Charles Handy, one of the world’s most respected business and social philosopher popularised the term chindōgu to denote excesses and clutter. On Wikipedia, the term said to be coined by Kenji Kawakami defined the word as when literally translated, to mean unusual (珍 chin) tool (道具 dōgu). He even went so far to suggest that ‘weird tool” is a more appropriate translation. I loved the Japanese concept of “Chindogu”, one that denoted clutter and overabundance.

The post-election scene in Malaysia has highlighted the raids by the police on the residences of a former leader and media has displayed pictures of hundreds of luxury bags and money being carted out. There have been similar situations post President Marcos era in the Philippines and in India, post Chief Minister of Tamilnadu Ms Jayalalithaa era. There have been numerous such situations in political history. It will be unfair to comment on the Malaysian situation as yet, as the authentic and completeness of the haul of luxury goods is yet to be verified by the authorities.  Suffice to say, for now, I can understand the influence of chindōgu on our personal lives.

In a world where enough is never enough, people want more and more. It is a consumption driven world, driven by capitalism. We want something not because we need it but because of human desire, envy and greed. As they say we have a washing machine with 16 programmes, of which we only use four. We have televisions and mobile phones that offer all kinds of apps that we hardly use. We keep changing mobile phones and cars not because we need them but because that’s the trend. We keep wanting more and more. That’s Chindogu as they explain, where “buoyant consumer demand means a world full of junk“. In such a world, “waste collection and recycling become boom industries, [and] thrift shops thrive”.

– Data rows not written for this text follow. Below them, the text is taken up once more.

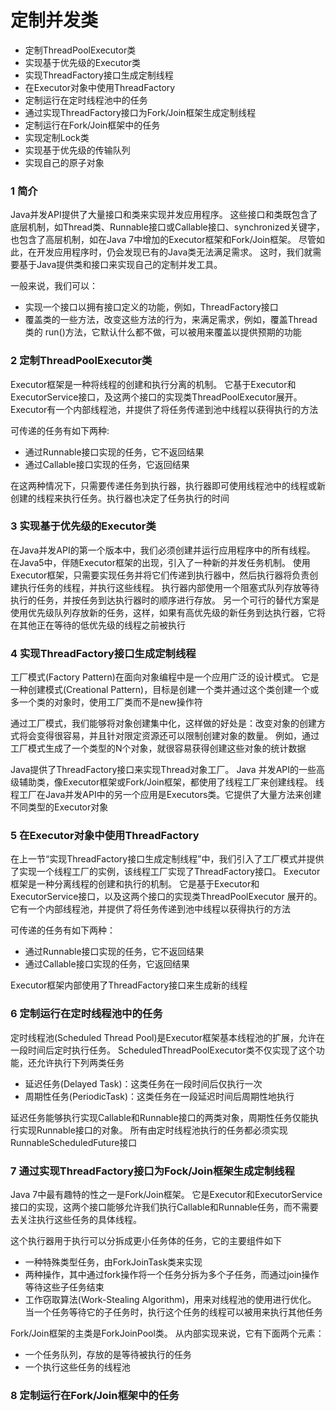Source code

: 定制并发类
========

- 定制ThreadPoolExecutor类
- 实现基于优先级的Executor类
- 实现ThreadFactory接口生成定制线程
- 在Executor对象中使用ThreadFactory
- 定制运行在定时线程池中的任务
- 通过实现ThreadFactory接口为Fork/Join框架生成定制线程
- 定制运行在Fork/Join框架中的任务
- 实现定制Lock类
- 实现基于优先级的传输队列
- 实现自己的原子对象

### 1 简介
Java并发API提供了大量接口和类来实现并发应用程序。
这些接口和类既包含了底层机制，如Thread类、Runnable接口或Callable接口、synchronized关键字，
也包含了高层机制，如在Java 7中增加的Executor框架和Fork/Join框架。
尽管如此，在开发应用程序时，仍会发现已有的Java类无法满足需求。
这时，我们就需要基于Java提供类和接口来实现自己的定制并发工具。

一般来说，我们可以：
- 实现一个接口以拥有接口定义的功能，例如，ThreadFactory接口
- 覆盖类的一些方法，改变这些方法的行为，来满足需求，例如，覆盖Thread类的
run()方法，它默认什么都不做，可以被用来覆盖以提供预期的功能

### 2 定制ThreadPoolExecutor类
Executor框架是一种将线程的创建和执行分离的机制。
它基于Executor和ExecutorService接口，及这两个接口的实现类ThreadPoolExecutor展开。
Executor有一个内部线程池，并提供了将任务传递到池中线程以获得执行的方法

可传递的任务有如下两种:
- 通过Runnable接口实现的任务，它不返回结果
- 通过Callable接口实现的任务，它返回结果

在这两种情况下，只需要传递任务到执行器，执行器即可使用线程池中的线程或新创建的线程来执行任务。执行器也决定了任务执行的时间

### 3 实现基于优先级的Executor类
在Java并发API的第一个版本中，我们必须创建并运行应用程序中的所有线程。
在Java5中，伴随Executor框架的出现，引入了一种新的并发任务机制。
使用Executor框架，只需要实现任务并将它们传递到执行器中，然后执行器将负责创建执行任务的线程，并执行这些线程。
执行器内部使用一个阻塞式队列存放等待执行的任务，并按任务到达执行器时的顺序进行存放。
另一个可行的替代方案是使用优先级队列存放新的任务，这样，如果有高优先级的新任务到达执行器，它将在其他正在等待的低优先级的线程之前被执行

### 4 实现ThreadFactory接口生成定制线程
工厂模式(Factory Pattern)在面向对象编程中是一个应用广泛的设计模式。
它是一种创建模式(Creational Pattern)，目标是创建一个类并通过这个类创建一个或多一个类的对象时，使用工厂类而不是new操作符

通过工厂模式，我们能够将对象创建集中化，这样做的好处是：改变对象的创建方式将会变得很容易，并且针对限定资源还可以限制创建对象的数量。
例如，通过工厂模式生成了一个类型的N个对象，就很容易获得创建这些对象的统计数据

Java提供了ThreadFactory接口来实现Thread对象工厂。
Java 并发API的一些高级辅助类，像Executor框架或Fork/Join框架，都使用了线程工厂来创建线程。
线程工厂在Java并发API中的另一个应用是Executors类。它提供了大量方法来创建不同类型的Executor对象

### 5 在Executor对象中使用ThreadFactory
在上一节“实现ThreadFactory接口生成定制线程”中，我们引入了工厂模式并提供了实现一个线程工厂的实例，该线程工厂实现了ThreadFactory接口。
Executor框架是一种分离线程的创建和执行的机制。
它是基于Executor和ExecutorService接口，以及这两个接口的实现类ThreadPoolExecutor 展开的。
它有一个内部线程池，并提供了将任务传递到池中线程以获得执行的方法

可传递的任务有如下两种：
- 通过Runnable接口实现的任务，它不返回结果
- 通过Callable接口实现的任务，它返回结果

Executor框架内部使用了ThreadFactory接口来生成新的线程

### 6 定制运行在定时线程池中的任务
定时线程池(Scheduled Thread Pool)是Executor框架基本线程池的扩展，允许在一段时间后定时执行任务。
ScheduledThreadPoolExecutor类不仅实现了这个功能，还允许执行下列两类任务

- 延迟任务(Delayed Task)：这类任务在一段时间后仅执行一次
- 周期性任务(PeriodicTask)：这类任务在一段延迟时间后周期性地执行

延迟任务能够执行实现Callable和Runnable接口的两类对象，周期性任务仅能执行实现Runnable接口的对象。
所有由定时线程池执行的任务都必须实现RunnableScheduledFuture接口

### 7 通过实现ThreadFactory接口为Fock/Join框架生成定制线程
Java 7中最有趣特的性之一是Fork/Join框架。
它是Executor和ExecutorService接口的实现，这两个接口能够允许我们执行Callable和Runnable任务，而不需要去关注执行这些任务的具体线程。

这个执行器用于执行可以分拆成更小任务体的任务，它的主要组件如下
- 一种特殊类型任务，由ForkJoinTask类来实现
- 两种操作，其中通过fork操作将一个任务分拆为多个子任务，而通过join操作等待这些子任务结束
- 工作窃取算法(Work-Stealing Algorithm)，用来对线程池的使用进行优化。
当一个任务等待它的子任务时，执行这个任务的线程可以被用来执行其他任务

Fork/Join框架的主类是ForkJoinPool类。
从内部实现来说，它有下面两个元素：
- 一个任务队列，存放的是等待被执行的任务
- 一个执行这些任务的线程池

### 8 定制运行在Fork/Join框架中的任务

Charles Handy explains that money and efficiency aren’t the bottom line. He disapproves of the notion that you can run your life as a business. He champions the notion of “enough”, to put a brake on rampant capitalism and materialism. For instance, he says that when the central heating reaches a comfortable level, no one in their right sense of mind would keep on turning it up, would they?

Charles Handy calls on individuals and organizations to find purpose in the journey we take rather than focusing on money and profits, which are simply the means to keep us going, Handy has consistently articulated how we can all better ourselves and our companies while also contributing to a decent society.  He relates to a Chinese poem translated by Arthur Waley: you can’t live in more than one room at once.

Strangely, very few of us get it. And, chindōgu continues unabated.